## Work instruction
Transcribe the records exactly from the line with "- Generates CSS" to the end, both included.

------------------------------

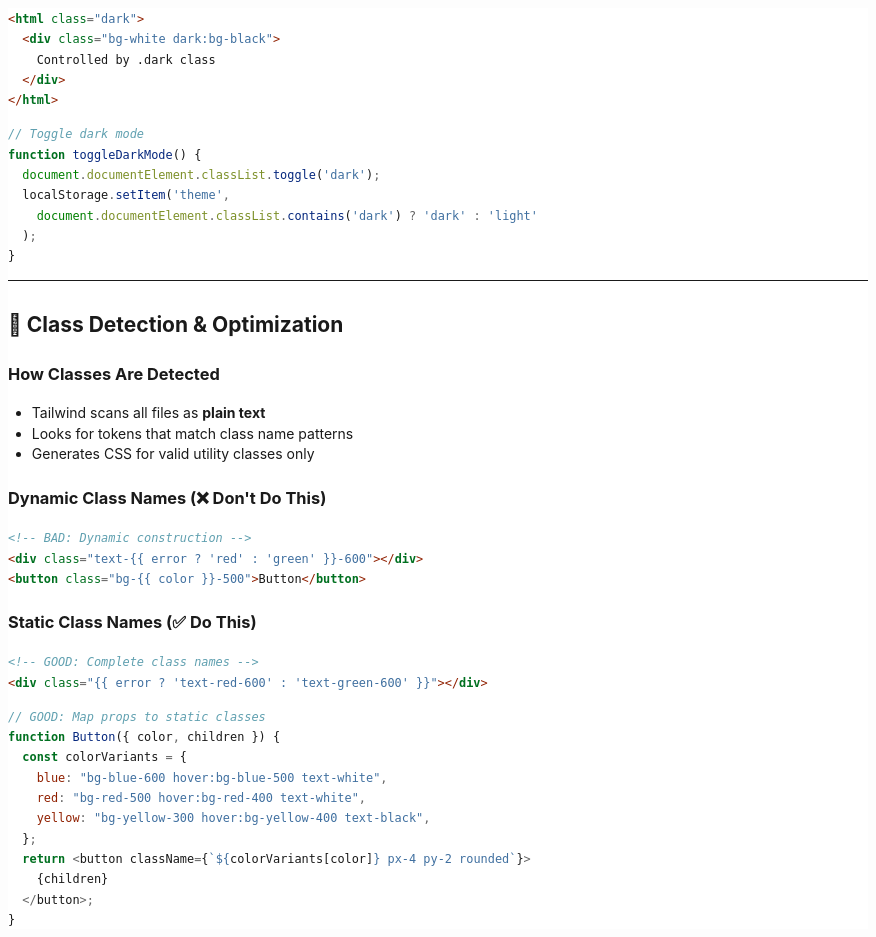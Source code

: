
 ```html
<html class="dark">
  <div class="bg-white dark:bg-black">
    Controlled by .dark class
  </div>
</html>
```

```javascript
// Toggle dark mode
function toggleDarkMode() {
  document.documentElement.classList.toggle('dark');
  localStorage.setItem('theme', 
    document.documentElement.classList.contains('dark') ? 'dark' : 'light'
  );
}
```

---

## 🎯 Class Detection & Optimization

### How Classes Are Detected
- Tailwind scans all files as **plain text**
- Looks for tokens that match class name patterns
- Generates CSS for valid utility classes only

### Dynamic Class Names (❌ Don't Do This)
```html
<!-- BAD: Dynamic construction -->
<div class="text-{{ error ? 'red' : 'green' }}-600"></div>
<button class="bg-{{ color }}-500">Button</button>
```

### Static Class Names (✅ Do This)
```html
<!-- GOOD: Complete class names -->
<div class="{{ error ? 'text-red-600' : 'text-green-600' }}"></div>
```

```javascript
// GOOD: Map props to static classes
function Button({ color, children }) {
  const colorVariants = {
    blue: "bg-blue-600 hover:bg-blue-500 text-white",
    red: "bg-red-500 hover:bg-red-400 text-white",
    yellow: "bg-yellow-300 hover:bg-yellow-400 text-black",
  };
  return <button className={`${colorVariants[color]} px-4 py-2 rounded`}>
    {children}
  </button>;
}
```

------------------------------

## Answer space
- Generates CSS for valid utility classes only

### Dynamic Class Names (❌ Don't Do This)
```html
<!-- BAD: Dynamic construction -->
<div class="text-{{ error ? 'red' : 'green' }}-600"></div>
<button class="bg-{{ color }}-500">Button</button>
```

### Static Class Names (✅ Do This)
```html
<!-- GOOD: Complete class names -->
<div class="{{ error ? 'text-red-600' : 'text-green-600' }}"></div>
```

```javascript
// GOOD: Map props to static classes
function Button({ color, children }) {
  const colorVariants = {
    blue: "bg-blue-600 hover:bg-blue-500 text-white",
    red: "bg-red-500 hover:bg-red-400 text-white",
    yellow: "bg-yellow-300 hover:bg-yellow-400 text-black",
  };
  return <button className={`${colorVariants[color]} px-4 py-2 rounded`}>
    {children}
  </button>;
}
```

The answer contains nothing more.